Here is an image of the poster Zautra designed to share the results of his survey at the PSA meeting:
I asked Zautra what philosophers who are not working in philosophy of science should take from his findings. He replied:
I think what is most important for philosophers in other subfields to know is that philosophers of science are concerned about the disconnection between more traditional metaphysics and epistemology, on the one hand, and on the other, philosophy of science. Misunderstanding and miscommunication between, for example, metaphysics and philosophy of physics, and epistemology and philosophy of cognitive science is seen as a real problem. Philosophical work across the board is perceived to be weakened as a result. Philosophers of science would like to see relationships between more traditional M&E philosophy and philosophy of science improved (so much so that they’re writing papers about it). I think meeting this challenge begins with philosophers of science recognizing their highly social role as cross-disciplinary researchers. Not only must they communicate and engage with the scientists, but they must also work closely with their more traditional M&E colleagues who could help them to better make sense of and/or point them to relevant literature concerning the philosophical implications of their work. In turn, it would be fantastic if traditional M&E folks would be open to finding common ground on philosophical problems of which philosophers of science may contribute.

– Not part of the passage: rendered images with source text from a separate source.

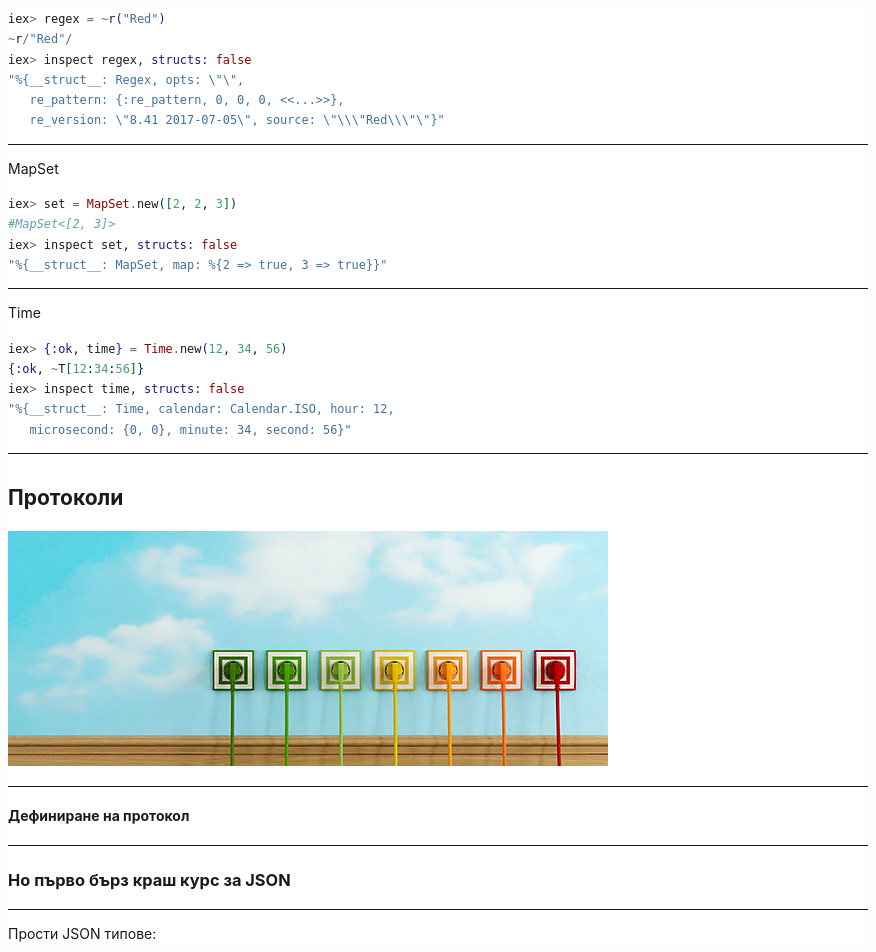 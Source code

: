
 ```elixir
iex> regex = ~r("Red")
~r/"Red"/
iex> inspect regex, structs: false
"%{__struct__: Regex, opts: \"\",
   re_pattern: {:re_pattern, 0, 0, 0, <<...>>},
   re_version: \"8.41 2017-07-05\", source: \"\\\"Red\\\"\"}"
```
---
 MapSet

```elixir
iex> set = MapSet.new([2, 2, 3])
#MapSet<[2, 3]>
iex> inspect set, structs: false
"%{__struct__: MapSet, map: %{2 => true, 3 => true}}"
```
---
Time

```elixir
iex> {:ok, time} = Time.new(12, 34, 56)
{:ok, ~T[12:34:56]}
iex> inspect time, structs: false
"%{__struct__: Time, calendar: Calendar.ISO, hour: 12,
   microsecond: {0, 0}, minute: 34, second: 56}"
```
---
## Протоколи
![Image-Absolute](assets/protocols.jpg)

---
#### Дефиниране на протокол
---
### Но първо бърз краш курс за JSON
---
Прости JSON типове:
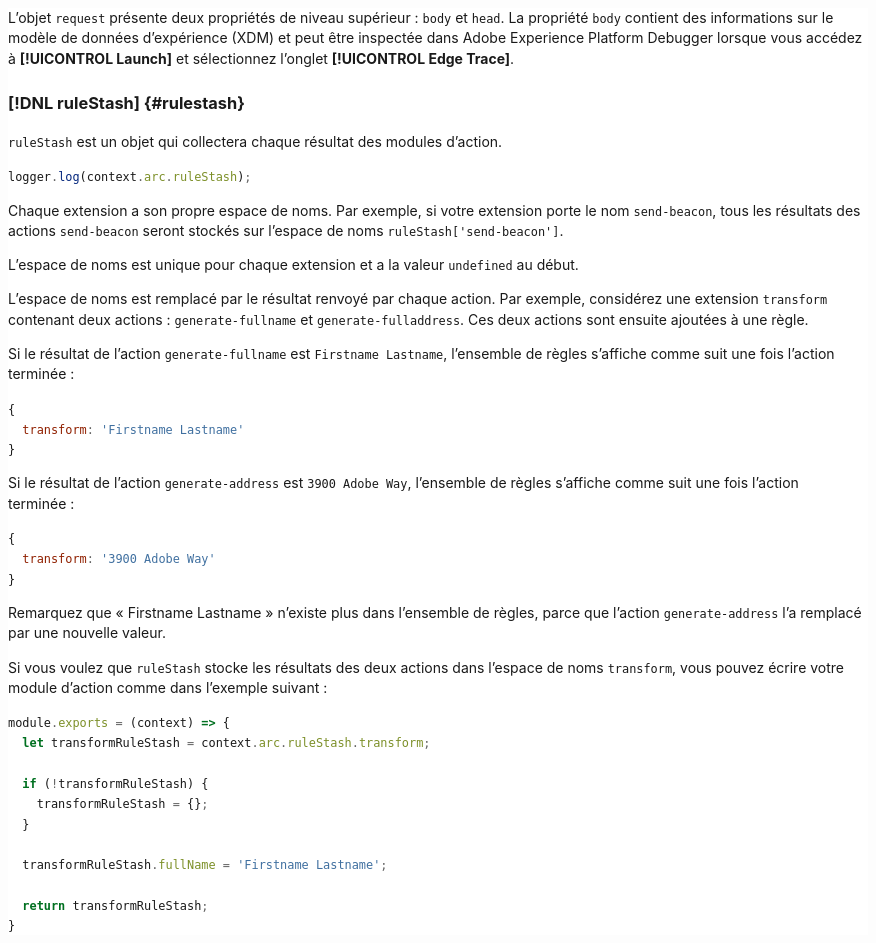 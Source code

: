 L’objet `request` présente deux propriétés de niveau supérieur : `body` et `head`. La propriété `body` contient des informations sur le modèle de données d’expérience (XDM) et peut être inspectée dans Adobe Experience Platform Debugger lorsque vous accédez à **[!UICONTROL Launch]** et sélectionnez l’onglet **[!UICONTROL Edge Trace]**.

### [!DNL ruleStash] {#rulestash}

`ruleStash` est un objet qui collectera chaque résultat des modules d’action.

```js
logger.log(context.arc.ruleStash);
```

Chaque extension a son propre espace de noms. Par exemple, si votre extension porte le nom `send-beacon`, tous les résultats des actions `send-beacon` seront stockés sur l’espace de noms `ruleStash['send-beacon']`.

L’espace de noms est unique pour chaque extension et a la valeur `undefined` au début.

L’espace de noms est remplacé par le résultat renvoyé par chaque action. Par exemple, considérez une extension `transform` contenant deux actions : `generate-fullname` et `generate-fulladdress`. Ces deux actions sont ensuite ajoutées à une règle.

Si le résultat de l’action `generate-fullname` est `Firstname Lastname`, l’ensemble de règles s’affiche comme suit une fois l’action terminée :

```js
{
  transform: 'Firstname Lastname'
}
```

Si le résultat de l’action `generate-address` est `3900 Adobe Way`, l’ensemble de règles s’affiche comme suit une fois l’action terminée :

```js
{
  transform: '3900 Adobe Way'
}
```

Remarquez que « Firstname Lastname » n’existe plus dans l’ensemble de règles, parce que l’action `generate-address` l’a remplacé par une nouvelle valeur.

Si vous voulez que `ruleStash` stocke les résultats des deux actions dans l’espace de noms `transform`, vous pouvez écrire votre module d’action comme dans l’exemple suivant :

```js
module.exports = (context) => {
  let transformRuleStash = context.arc.ruleStash.transform;

  if (!transformRuleStash) {
    transformRuleStash = {};
  }

  transformRuleStash.fullName = 'Firstname Lastname';

  return transformRuleStash;
}
```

He added that concerns similar to those had by philosophers of science might arise for philosophers in other areas:
It’s difficult to say without speaking directly to philosophers in other subfields how generalizable the perceived challenges in philosophy of science are to other areas in philosophy. But I think the results from this study might be a good starting template to begin thinking about what more traditional M&E philosophers might consider to be their greatest challenges. Is there an issue with “balance” in Ethics? Are there communication problems between philosophers of mind and epistemologists? Is their a problem of “hyper-specialization” in philosophy? Does philosophy lack a sense of unity? Do philosophers across disciplines, and even in the same discipline seem to be talking past one another? Do philosophers consider diversity an epistemic issue? How should philosophers engage with the public?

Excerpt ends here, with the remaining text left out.